= Record extracts =

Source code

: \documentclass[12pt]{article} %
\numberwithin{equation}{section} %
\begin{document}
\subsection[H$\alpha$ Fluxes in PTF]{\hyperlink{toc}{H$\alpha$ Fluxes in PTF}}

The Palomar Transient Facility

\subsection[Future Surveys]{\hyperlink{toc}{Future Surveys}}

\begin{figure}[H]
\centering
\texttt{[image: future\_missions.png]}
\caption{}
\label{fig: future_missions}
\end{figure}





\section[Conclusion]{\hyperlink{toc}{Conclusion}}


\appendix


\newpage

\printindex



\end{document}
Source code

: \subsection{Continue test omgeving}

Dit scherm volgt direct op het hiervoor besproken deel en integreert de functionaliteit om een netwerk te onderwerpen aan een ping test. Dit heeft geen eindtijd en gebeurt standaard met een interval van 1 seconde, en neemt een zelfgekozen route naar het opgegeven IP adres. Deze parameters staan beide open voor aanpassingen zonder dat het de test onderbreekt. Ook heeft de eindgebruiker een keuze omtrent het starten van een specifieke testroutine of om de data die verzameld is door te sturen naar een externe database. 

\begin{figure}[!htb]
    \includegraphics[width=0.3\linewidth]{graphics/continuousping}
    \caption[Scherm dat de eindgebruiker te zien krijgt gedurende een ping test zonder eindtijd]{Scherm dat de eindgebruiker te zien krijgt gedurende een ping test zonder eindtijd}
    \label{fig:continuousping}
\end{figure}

= What the task requires =
Character for character, output the whole material above.

= Answer to the problem =
Source code

: \documentclass[12pt]{article} %
\numberwithin{equation}{section} %
\begin{document}
\subsection[H$\alpha$ Fluxes in PTF]{\hyperlink{toc}{H$\alpha$ Fluxes in PTF}}

The Palomar Transient Facility

\subsection[Future Surveys]{\hyperlink{toc}{Future Surveys}}

\begin{figure}[H]
\centering
\texttt{[image: future\_missions.png]}
\caption{}
\label{fig: future_missions}
\end{figure}





\section[Conclusion]{\hyperlink{toc}{Conclusion}}


\appendix


\newpage

\printindex



\end{document}
Source code

: \subsection{Continue test omgeving}

Dit scherm volgt direct op het hiervoor besproken deel en integreert de functionaliteit om een netwerk te onderwerpen aan een ping test. Dit heeft geen eindtijd en gebeurt standaard met een interval van 1 seconde, en neemt een zelfgekozen route naar het opgegeven IP adres. Deze parameters staan beide open voor aanpassingen zonder dat het de test onderbreekt. Ook heeft de eindgebruiker een keuze omtrent het starten van een specifieke testroutine of om de data die verzameld is door te sturen naar een externe database. 

\begin{figure}[!htb]
    \includegraphics[width=0.3\linewidth]{graphics/continuousping}
    \caption[Scherm dat de eindgebruiker te zien krijgt gedurende een ping test zonder eindtijd]{Scherm dat de eindgebruiker te zien krijgt gedurende een ping test zonder eindtijd}
    \label{fig:continuousping}
\end{figure}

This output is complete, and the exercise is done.